Hij vervolgt zijn weg, ik de mijne. Naar mijn moeder, die ik zou gaan helpen.
Mijn fiets til ik op en draag ik naar de overkant van de straat. Daar kan hij wel een tijdje staan.
Maar dan? Hoe krijg ik hem in vredesnaam bij een fietsenmaker?
Vriend E., denk ik direct. Opportunistisch misbruikend kreng als ik ben.
Maar E. schrikt zich het lazarus natuurlijk, als ik die bel; dus het beste kan ik gewoon zo koeltjes en zakelijk mogelijk blijven.
‘Hoi, met mij. Kan jij morgenmiddag mijn fiets met de auto naar de fietsenmaker brengen? Ik weet niet hoe ik het anders moet doen, hij is total loss.’ – ‘(wantikhebneteenaanrijdinggehad)’, fluister ik er heel snel achteraan. Misschien hoort hij het alleen maar subluminaal; net genoeg om als verklaring voor mijn veeleisendheid te dienen, maar niet genoeg om hem bezorgd te maken.
Het werkt niet, zo blijkt.

Volgende stap is mijn moeder.
Dóór naar de kringloop.
En van daaruit alsnog door naar het ziekenhuis.
Want ik blijk een bult van bloed op mijn onderbeen te hebben (‘blauwe plek’ is niet helemaal het woord). En dat is niet handig, als je stollingsproblemen hebt.
Ziekenhuis, triage, huisartsenpost (want minder druk, en foto's maken kan altijd nog).

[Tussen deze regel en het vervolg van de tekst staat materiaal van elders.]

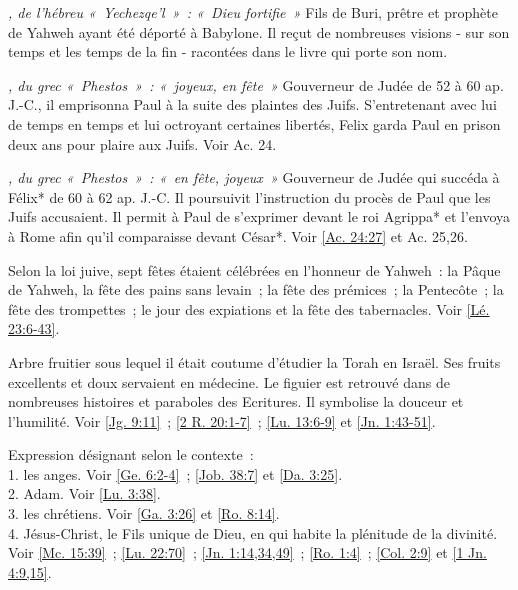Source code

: \begin{multicols}{2}
\textit{, de l'hébreu «~Yechezqe'l~»~: «~Dieu fortifie~»}\newline
Fils de Buri, prêtre et prophète de Yahweh ayant été déporté à Babylone. Il reçut de nombreuses visions - sur son temps et les temps de la fin - racontées dans le livre qui porte son nom.

\textit{, du grec «~Phestos~»~: «~joyeux, en fête~»}\newline
Gouverneur de Judée de 52 à 60 ap. J.-C., il emprisonna Paul à la suite des plaintes des Juifs. S'entretenant avec lui de temps en temps et lui octroyant certaines libertés, Felix garda Paul en prison deux ans pour plaire aux Juifs. Voir Ac. 24.

\textit{, du grec «~Phestos~»~: «~en fête, joyeux~»}\newline
Gouverneur de Judée qui succéda à Félix* de 60 à 62 ap. J.-C. Il poursuivit l'instruction du procès de Paul que les Juifs accusaient. Il permit à Paul de s'exprimer devant le roi Agrippa* et l'envoya à Rome afin qu'il comparaisse devant César*. Voir \vref{Ac. 24:27} et Ac. 25,26.

\textit{}\newline
Selon la loi juive, sept fêtes étaient célébrées en l'honneur de Yahweh~: la Pâque de Yahweh, la fête des pains sans levain~; la fête des prémices~; la Pentecôte~; la fête des trompettes~; le jour des expiations et la fête des tabernacles. Voir \vref{Lé. 23:6-43}.

\textit{}\newline
Arbre fruitier sous lequel il était coutume d'étudier la Torah en Israël. Ses fruits excellents et doux servaient en médecine. Le figuier est retrouvé dans de nombreuses histoires et paraboles des Ecritures. Il symbolise la douceur et l'humilité. Voir \vref{Jg. 9:11}~; \vref{2 R. 20:1-7}~; \vref{Lu. 13:6-9} et \vref{Jn. 1:43-51}.

\textit{}\newline
Expression désignant selon le contexte~:
\\1. les anges. Voir \vref{Ge. 6:2-4}~; \vref{Job. 38:7} et \vref{Da. 3:25}.
\\2. Adam. Voir \vref{Lu. 3:38}.
\\3. les chrétiens. Voir \vref{Ga. 3:26} et \vref{Ro. 8:14}.
\\4. Jésus-Christ, le Fils unique de Dieu, en qui habite la plénitude de la divinité. Voir \vref{Mc. 15:39}~; \vref{Lu. 22:70}~; \vref{Jn. 1:14,34,49}~; \vref{Ro. 1:4}~; \vref{Col. 2:9} et \vref{1 Jn. 4:9,15}.


\end{multicols}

Alwaar, bij de balie, ‘mijn’ Jack staat. Met vrouw, die mij walgend aankijkt. Alsof ik de hoofdschuldige van dit hele voorval ben, alsof door mijn schuld Jack thuis de bank onder het bloed heeft gesmeerd en hun geplande etentje is verpest.
‘Het begon toch wel erg veel pijn te doen’, zegt hij.
No shit, man.
Tegen de triagezuster, die me bij de HAP heeft afgezet, zeg ik stralend en enthousiast: ‘hij hoort bij mij! Wij hebben samen het ongeluk gehad!’
‘Samen’. Niks ‘hij is met zijn motor op mij, krukdragende MS-er op klein fietsje, ingeramd’. Nee: we hebben sámen een ongeluk gehad en hij hoort bij mij.
Nog vuilere blik van Vrouw.

De huisarts onderzoekt me van hoofd tot voeten.
Schouders, die ineens ook redelijk uit het lood blijken.
Ben ik gevallen? Is mijn hoofd geraakt?
Ik heb oprecht geen flauw idee.
Voor zover ik weet heb ik alleen maar de klap opgevangen. Maar wel met mijn hele lijf.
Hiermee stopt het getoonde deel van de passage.